I do hope this word will linger for a few more years, maybe until the end of my earthly life. I never want to be a ‘know-it-all’ rather a ‘still-learning-it all’, not a ‘seen-it all’, rather an ‘exploring it all’. We take things at face value and then miss the underlying possibilities. I never want to reject ideas on the basis of cultural and religious preconceptions, but I want the space in my heart to first question, investigate and understand.
I am not a reductionist at heart; I love to draw links. A polymath of sorts. What I learn I bring to my life, to my work, to my family. Polymaths need to live in the liminal because things are always shifting and integrating. A child, however, is a polymath of being, as they are continually learning and integrating, changing and growing. It is ironic though that this is encouraged in childhood and at some stage we want everyone to ‘have it all figured out’. To have ‘arrived’. This drives me to tears.
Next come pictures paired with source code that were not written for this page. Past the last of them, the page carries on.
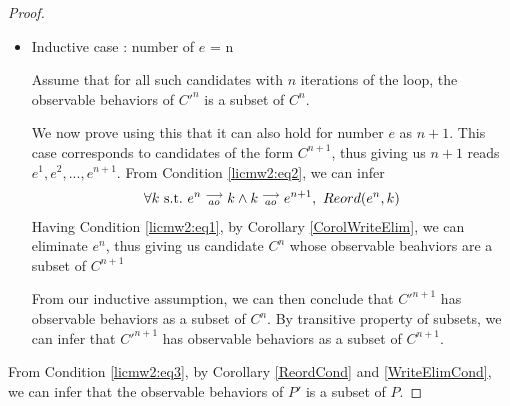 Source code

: \begin{proof}
\begin{itemize}
        \item Inductive case : number of $e$ = n

        Assume that for all such candidates with $n$ iterations of the loop, the observable behaviors of $C'^n$ is a subset of $C^n$.

        We now prove using this that it can also hold for number $e$ as $n + 1$. 
        This case corresponds to candidates of the form $C^{n+1}$, thus giving us $n+1$ reads $e^1, e^2,...,e^{n+1}$.
        From Condition \ref{licmw2:eq2}, we can infer 
        \begin{align*}
            \forall k \ \text{s.t.} \ e^n\stackrel{\longrightarrow}{_{ao}}k \wedge k\stackrel{\longrightarrow}{_{ao}}e^{n+1}, \ Reord(e^{n}, k)
        \end{align*}
        Having Condition \ref{licmw2:eq1}, by Corollary \ref{CorolWriteElim}, we can eliminate $e^{n}$, thus giving us candidate $C^{n}$ whose observable beahviors are a subset of $C^{n+1}$

        From our inductive assumption, we can then conclude that $C'^{n+1}$ has observable behaviors as a subset of $C^n$. 
        By transitive property of subsets, we can infer that $C'^{n+1}$ has observable behaviors as a subset of $C^{n+1}$.



    \end{itemize}
    
    From Condition \ref{licmw2:eq3}, by Corollary \ref{ReordCond} and \ref{WriteElimCond}, we can infer that the observable behaviors of $P'$ is a subset of $P$.

\end{proof}

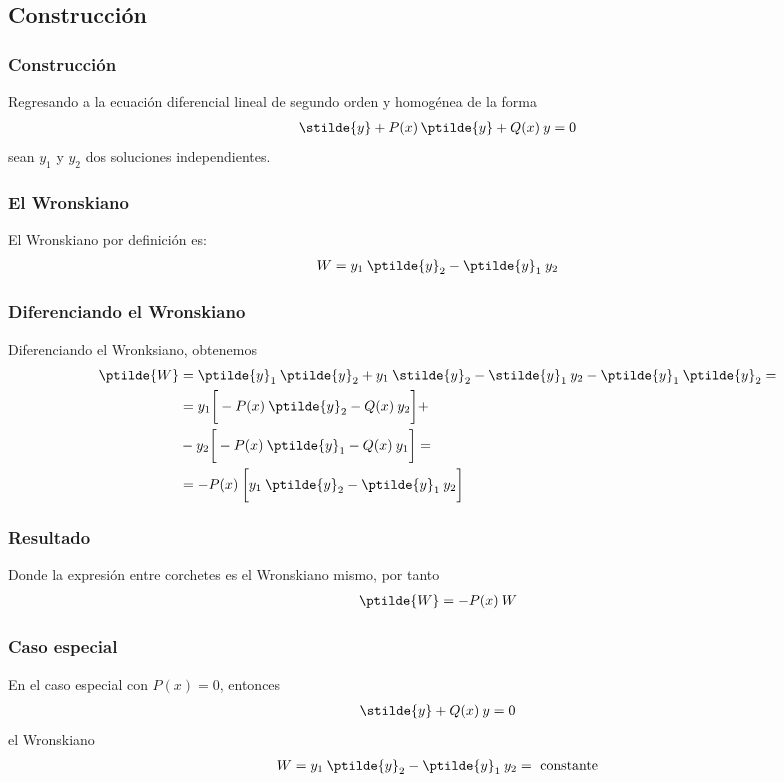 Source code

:\subsection{Construcción}
\begin{frame}
\frametitle{Construcción}
Regresando a la ecuación diferencial lineal de segundo orden y homogénea de la forma
\begin{align}
\stilde{y} + P(x) \, \ptilde{y} + Q(x) \: y = 0
\label{eq:ecuacion_09_118}
\end{align}
sean $y_{1}$ y $y_{2}$ dos soluciones independientes.
\end{frame}
\begin{frame}
\frametitle{El Wronskiano}
El Wronskiano por definición es:
\begin{align}
W = y_{1} \: \ptilde{y}_{2} - \ptilde{y}_{1} \: y_{2}
\label{eq:ecuacion_09_119}
\end{align}
\end{frame}
\begin{frame}
\frametitle{Diferenciando el Wronskiano}
Diferenciando el Wronksiano, obtenemos
\begin{align*}
\ptilde{W} &= \ptilde{y}_{1} \: \ptilde{y}_{2} + y_{1} \: \stilde{y}_{2} - \stilde{y}_{1} \: y_{2} - \ptilde{y}_{1} \: \ptilde{y}_{2} = \\
&= y_{1} \bigg[ - P(x) \: \ptilde{y}_{2} - Q(x) \: y_{2} \bigg] + \\
&- y_{2} \bigg[ - P(x) \: \ptilde{y}_{1} - Q(x)  \: y_{1} \bigg] = \\
&= - P(x) \: \bigg[ y_{1} \: \ptilde{y}_{2} - \ptilde{y}_{1} \: y_{2} \bigg]
\end{align*}
\end{frame}
\begin{frame}
\frametitle{Resultado}
Donde la expresión entre corchetes es el Wronskiano mismo, por tanto
\begin{align}
\ptilde{W} = - P(x) \: W
\label{eq:ecuacion_09_120}
\end{align}
\end{frame}
\begin{frame}
\frametitle{Caso especial}
En el caso especial con $P(x) = 0$, entonces
\begin{align}
\stilde{y} + Q(x) \: y = 0
\label{eq:ecuacion_09_121}
\end{align}
el Wronskiano
\begin{align}
W = y_{1} \: \ptilde{y}_{2} - \ptilde{y}_{1} \: y_{2} = \mbox{ constante}
\label{eq:ecuacion_09_1202}
\end{align}
\end{frame}

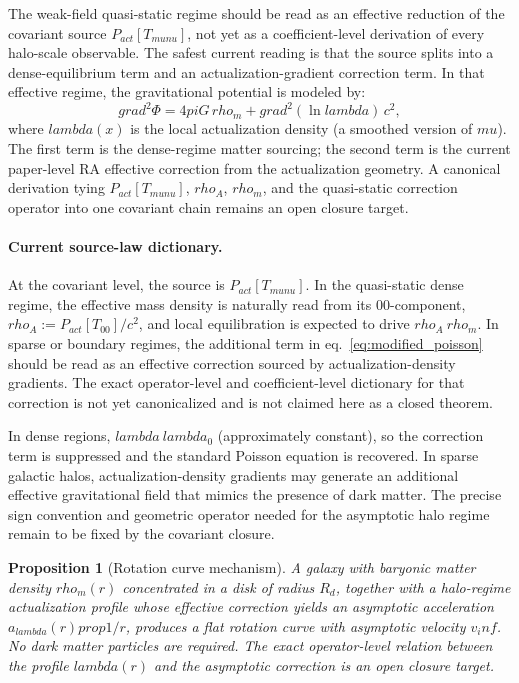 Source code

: \documentclass[11pt]{article}
\def\rho{rho}%
\def\mu{mu}%
\def\lambda{lambda}%
\def\nu{nu}%
\def\pi{pi}%
\def\mathrm#1{#1}%
\def\approx{~}%
\def\infty{inf}%
\def\nabla{grad}%
\def\propto{prop}%
\newtheorem{proposition}{Proposition}
\begin{document}
The weak-field quasi-static regime should be read as an effective reduction of the covariant source $P_{\mathrm{act}}[T_{\mu\nu}]$, not yet as a coefficient-level derivation of every halo-scale observable. The safest current reading is that the source splits into a dense-equilibrium term and an actualization-gradient correction term. In that effective regime, the gravitational potential is modeled by:
\begin{equation}
\label{eq:modified_poisson}
\nabla^2\Phi = 4\pi G\,\rho_m + \nabla^2(\ln\lambda)\,c^2,
\end{equation}
where $\lambda(x)$ is the local actualization density (a smoothed version of $\mu$). The first term is the dense-regime matter sourcing; the second term is the current paper-level RA effective correction from the actualization geometry. A canonical derivation tying $P_{\mathrm{act}}[T_{\mu\nu}]$, $\rho_{\mathrm{A}}$, $\rho_m$, and the quasi-static correction operator into one covariant chain remains an open closure target.

\paragraph{Current source-law dictionary.}
At the covariant level, the source is $P_{\mathrm{act}}[T_{\mu\nu}]$. In the quasi-static dense regime, the effective mass density is naturally read from its $00$-component, $\rho_{\mathrm{A}} := P_{\mathrm{act}}[T_{00}]/c^2$, and local equilibration is expected to drive $\rho_{\mathrm{A}} \approx \rho_m$. In sparse or boundary regimes, the additional term in eq.~\ref{eq:modified_poisson} should be read as an effective correction sourced by actualization-density gradients. The exact operator-level and coefficient-level dictionary for that correction is not yet canonicalized and is not claimed here as a closed theorem.

In dense regions, $\lambda \approx \lambda_0$ (approximately constant), so the correction term is suppressed and the standard Poisson equation is recovered. In sparse galactic halos, actualization-density gradients may generate an additional effective gravitational field that mimics the presence of dark matter. The precise sign convention and geometric operator needed for the asymptotic halo regime remain to be fixed by the covariant closure.

\begin{proposition}[Rotation curve mechanism]
\label{prop:rotation_curve}
A galaxy with baryonic matter density $\rho_m(r)$ concentrated in a disk of radius $R_d$, together with a halo-regime actualization profile whose effective correction yields an asymptotic acceleration $a_{\lambda}(r) \propto 1/r$, produces a flat rotation curve with asymptotic velocity $v_\infty$. No dark matter particles are required. The exact operator-level relation between the profile $\lambda(r)$ and the asymptotic correction is an open closure target.
\end{proposition}
\end{document}
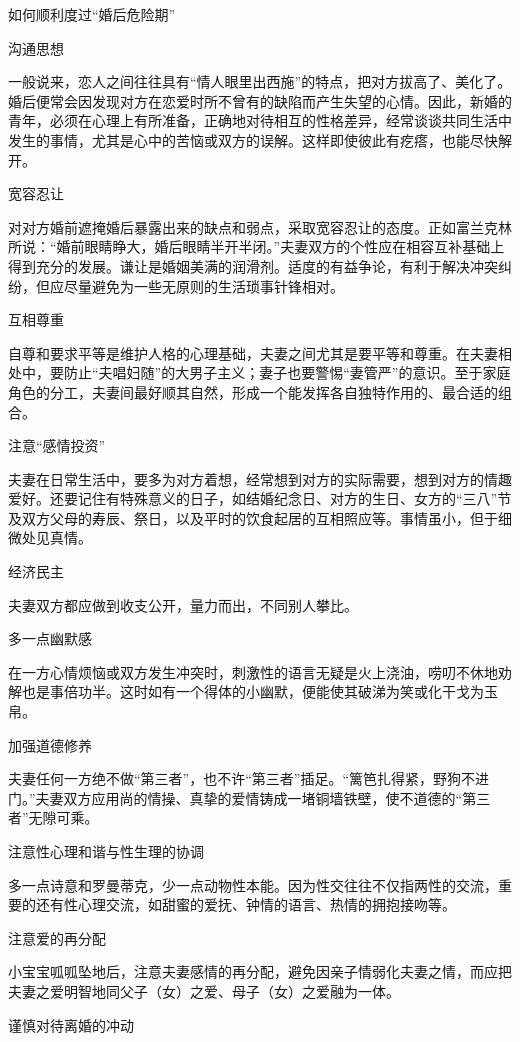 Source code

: \documentclass[12pt,UTF8,openany]{ctexbook}
\begin{document}
如何顺利度过“婚后危险期”


沟通思想

一般说来，恋人之间往往具有“情人眼里出西施”的特点，把对方拔高了、美化了。婚后便常会因发现对方在恋爱时所不曾有的缺陷而产生失望的心情。因此，新婚的青年，必须在心理上有所准备，正确地对待相互的性格差异，经常谈谈共同生活中发生的事情，尤其是心中的苦恼或双方的误解。这样即使彼此有疙瘩，也能尽快解开。

宽容忍让

对对方婚前遮掩婚后暴露出来的缺点和弱点，采取宽容忍让的态度。正如富兰克林所说：“婚前眼睛睁大，婚后眼睛半开半闭。”夫妻双方的个性应在相容互补基础上得到充分的发展。谦让是婚姻美满的润滑剂。适度的有益争论，有利于解决冲突纠纷，但应尽量避免为一些无原则的生活琐事针锋相对。

互相尊重

自尊和要求平等是维护人格的心理基础，夫妻之间尤其是要平等和尊重。在夫妻相处中，要防止“夫唱妇随”的大男子主义；妻子也要警惕“妻管严”的意识。至于家庭角色的分工，夫妻间最好顺其自然，形成一个能发挥各自独特作用的、最合适的组合。

注意“感情投资”

夫妻在日常生活中，要多为对方着想，经常想到对方的实际需要，想到对方的情趣爱好。还要记住有特殊意义的日子，如结婚纪念日、对方的生日、女方的“三八”节及双方父母的寿辰、祭日，以及平时的饮食起居的互相照应等。事情虽小，但于细微处见真情。

经济民主

夫妻双方都应做到收支公开，量力而出，不同别人攀比。

多一点幽默感

在一方心情烦恼或双方发生冲突时，刺激性的语言无疑是火上浇油，唠叨不休地劝解也是事倍功半。这时如有一个得体的小幽默，便能使其破涕为笑或化干戈为玉帛。

加强道德修养

夫妻任何一方绝不做“第三者”，也不许“第三者”插足。“篱笆扎得紧，野狗不进门。”夫妻双方应用尚的情操、真挚的爱情铸成一堵铜墙铁壁，使不道德的“第三者”无隙可乘。

注意性心理和谐与性生理的协调

多一点诗意和罗曼蒂克，少一点动物性本能。因为性交往往不仅指两性的交流，重要的还有性心理交流，如甜蜜的爱抚、钟情的语言、热情的拥抱接吻等。

注意爱的再分配

小宝宝呱呱坠地后，注意夫妻感情的再分配，避免因亲子情弱化夫妻之情，而应把夫妻之爱明智地同父子（女）之爱、母子（女）之爱融为一体。

谨慎对待离婚的冲动
\end{document}
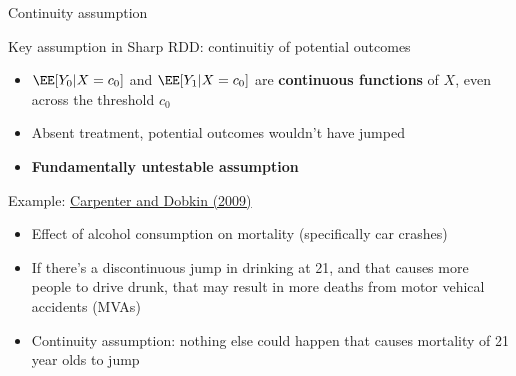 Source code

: \documentclass[compress, 8pt]{beamer}
\begin{document}
\begin{frame}{Continuity assumption}

Key assumption in Sharp RDD: continuitiy of potential outcomes
\begin{itemize}
    \item $\EE [Y_0 \vert X = c_0]$ and $\EE [Y_1 \vert X = c_0]$ are \textbf{continuous functions} of $X$, even across the threshold $c_0$
    \item Absent treatment, potential outcomes wouldn't have jumped
    \item \textbf{Fundamentally untestable assumption}
\end{itemize}

\vspace{3ex}
Example: \href{https://doi.org/10.1257/app.1.1.164}{Carpenter and Dobkin (2009)}
\begin{itemize}
    \item Effect of alcohol consumption on mortality (specifically car crashes)
    \item If there's a discontinuous jump in drinking at 21, and that causes more people to drive drunk, that may  result in more deaths from motor vehical accidents (MVAs)
    \item Continuity assumption: nothing else could happen that causes mortality of 21 year olds to jump
\end{itemize}
\end{frame}
\end{document}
When I see a child, I do not see the ‘what has not arrived yet’, I look to see ‘what is still becoming.’ This is the sacred part of my vocation.
We just want results, but the change happens in the subtle moments, those that eventually lead up to mastery. The ones that should actually be celebrated, but because they happen quietly they are so often overlooked. If we start to appreciate development as a process, and not an outcome, I truly think a lot less damage will be done. We cannot advance one area to the detriment of another, some things take time, but to be changeable means you need to be moldable and for that you need safety.
Poor Alice in Wonderland had to change form continually to fit through the doorways to other worlds. She needed to shrink, to enlarge. CS Lewis understood the liminal. The happiest people on earth are not those that know it all, it is those that have peace in the not-knowing. And the not-knowing has so much more to offer. Less of the ego’s self-constructed reality, more of the numinous, the truth. To be comfortable with the liminal means to let go of the ego, to surrender your dreams, and to embrace your truth. You need to shrink in some things but grow in others.
When you do, you will see that liminality is not a closed door, but rather a door opened just a crack, so that you can see the most wondrous light filtering through. An invitation to sacred change, to becoming. O happiness it is to be an Alice in Wonderland.